About Us

Dreamwalls is a family of products offered by Gardner Glass Products to enrich your world using the beauty of glass and mirror in creative ways. Gardner has been putting beautiful, durable coatings on glass since 1962. In 2000, the Dreamwalls vision was born as an umbrella brand of glass products to help create unique, and colorful interior spaces.

Dreamwalls

Vision

At Dreamwalls, we strive to deliver innovative glass products that glass glaziers, contractors, architects, and designers can build their business and reputation on. Our goal is to help you succeed with glass.

We understand that your orders need to be not only produced precisely on spec, but also consistently delivered on time to keep your projects on schedule and budgets on target.

We choose to compete on distinction among competitors by emphasizing: Service, Quality and an Entrepreneurial Approach to Business.

Dreamwalls

Values

We believe that good values not only help provide a more meaningful life, but also result in happier employees that enjoy what they do and produce great results for our customers. In short, great values in proper priority are a win for everyone.

  1. Faith
  2. Family
  3. Health
  4. Country
  5. Dreamwalls
Dreamwalls

Our History

Over six decades of innovation…and counting.

Long Version
Short Version

1930-1960: The Groundwork

Gardner Glass Products, formerly Gardner Mirror Corporation, was founded on July 5th, 1962 by one of the industry’s legendary figures, Mr. Edd Frank Gardner. Gardner had a long history of success in the industry before forming his own mirror company in 1962.

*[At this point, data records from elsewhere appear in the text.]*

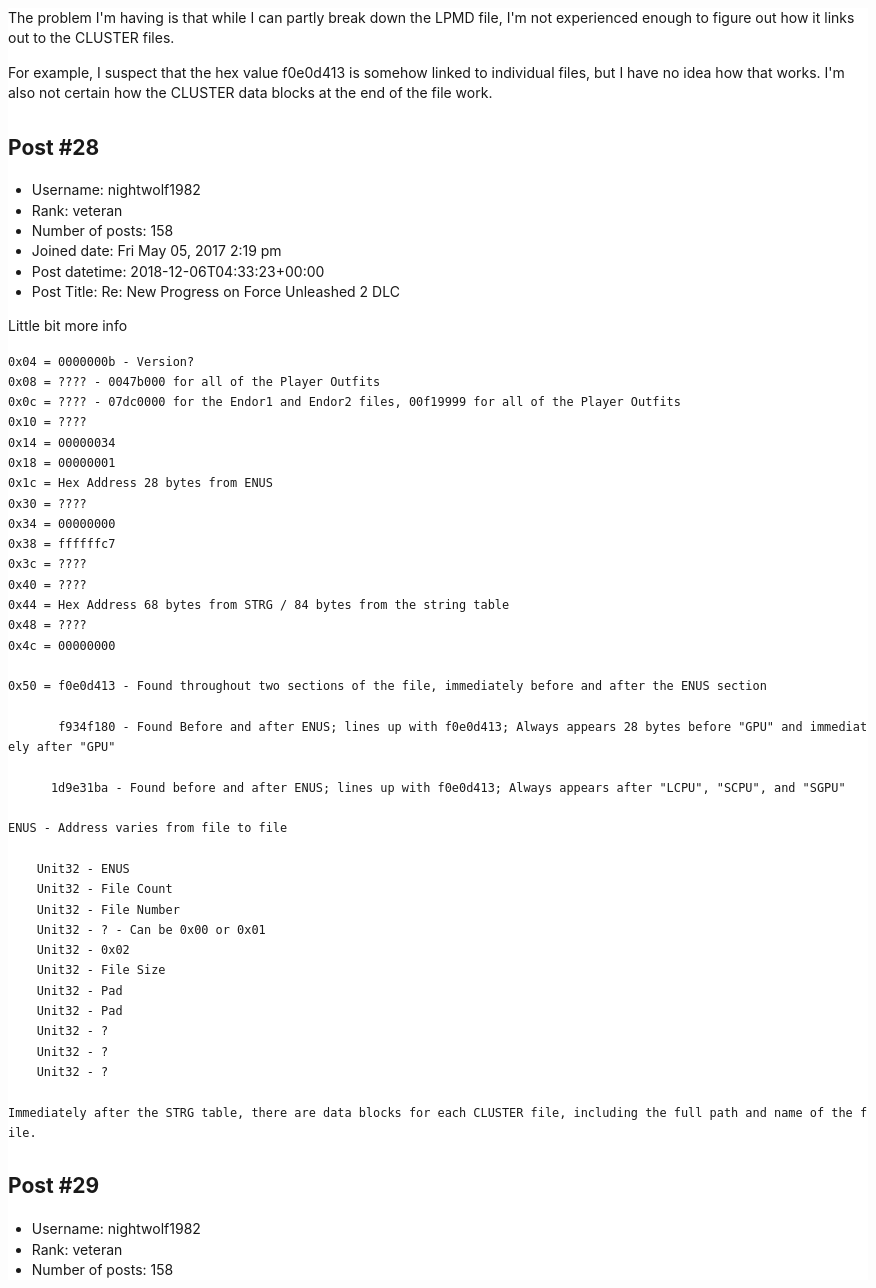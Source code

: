 The problem I'm having is that while I can partly break down the LPMD file, I'm not experienced enough to figure out how it links out to the CLUSTER files.

For example, I suspect that the hex value f0e0d413 is somehow linked to individual files, but I have no idea how that works.  I'm also not certain how the CLUSTER data blocks at the end of the file work.
## Post #28
- Username: nightwolf1982
- Rank: veteran
- Number of posts: 158
- Joined date: Fri May 05, 2017 2:19 pm
- Post datetime: 2018-12-06T04:33:23+00:00
- Post Title: Re: New Progress on Force Unleashed 2 DLC

Little bit more info

```
0x04 = 0000000b - Version?
0x08 = ???? - 0047b000 for all of the Player Outfits
0x0c = ???? - 07dc0000 for the Endor1 and Endor2 files, 00f19999 for all of the Player Outfits
0x10 = ????
0x14 = 00000034
0x18 = 00000001
0x1c = Hex Address 28 bytes from ENUS
0x30 = ????
0x34 = 00000000
0x38 = ffffffc7
0x3c = ????
0x40 = ????
0x44 = Hex Address 68 bytes from STRG / 84 bytes from the string table
0x48 = ????
0x4c = 00000000

0x50 = f0e0d413 - Found throughout two sections of the file, immediately before and after the ENUS section
       
       f934f180 - Found Before and after ENUS; lines up with f0e0d413; Always appears 28 bytes before "GPU" and immediately after "GPU"

      1d9e31ba - Found before and after ENUS; lines up with f0e0d413; Always appears after "LCPU", "SCPU", and "SGPU"

ENUS - Address varies from file to file

	Unit32 - ENUS
	Unit32 - File Count
	Unit32 - File Number
	Unit32 - ? - Can be 0x00 or 0x01
	Unit32 - 0x02
	Unit32 - File Size
	Unit32 - Pad
	Unit32 - Pad
	Unit32 - ?
	Unit32 - ?
	Unit32 - ?

Immediately after the STRG table, there are data blocks for each CLUSTER file, including the full path and name of the file.
```
## Post #29
- Username: nightwolf1982
- Rank: veteran
- Number of posts: 158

The most notable impact of Mr. Gardner’s career before 1962 was his tenure with Carolina Mirror Corporation, also based in North Wilkesboro, North Carolina. Edd Gardner founded Carolina Mirror Corporation in 1936. He remained President of Carolina Mirror until his departure in 1961.

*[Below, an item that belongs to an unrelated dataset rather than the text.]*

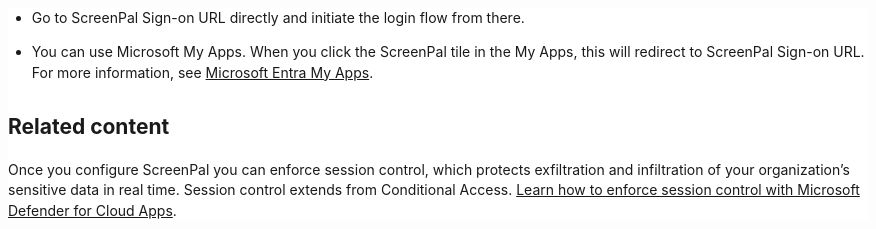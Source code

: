* Go to ScreenPal Sign-on URL directly and initiate the login flow from there.

* You can use Microsoft My Apps. When you click the ScreenPal tile in the My Apps, this will redirect to ScreenPal Sign-on URL. For more information, see [Microsoft Entra My Apps](/azure/active-directory/manage-apps/end-user-experiences#azure-ad-my-apps).

## Related content

Once you configure ScreenPal you can enforce session control, which protects exfiltration and infiltration of your organization’s sensitive data in real time. Session control extends from Conditional Access. [Learn how to enforce session control with Microsoft Defender for Cloud Apps](/cloud-app-security/proxy-deployment-aad).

No one else in the mirror industry can match the accomplishments of Edd Gardner; then or now. He founded and built the two premiere mirror companies in the United States – both in the same town – making North Wilkesboro, NC the mirror capital of the world for many decades. The name Gardner has since become synonymous with success, quality, and integrity in the trade and local communities.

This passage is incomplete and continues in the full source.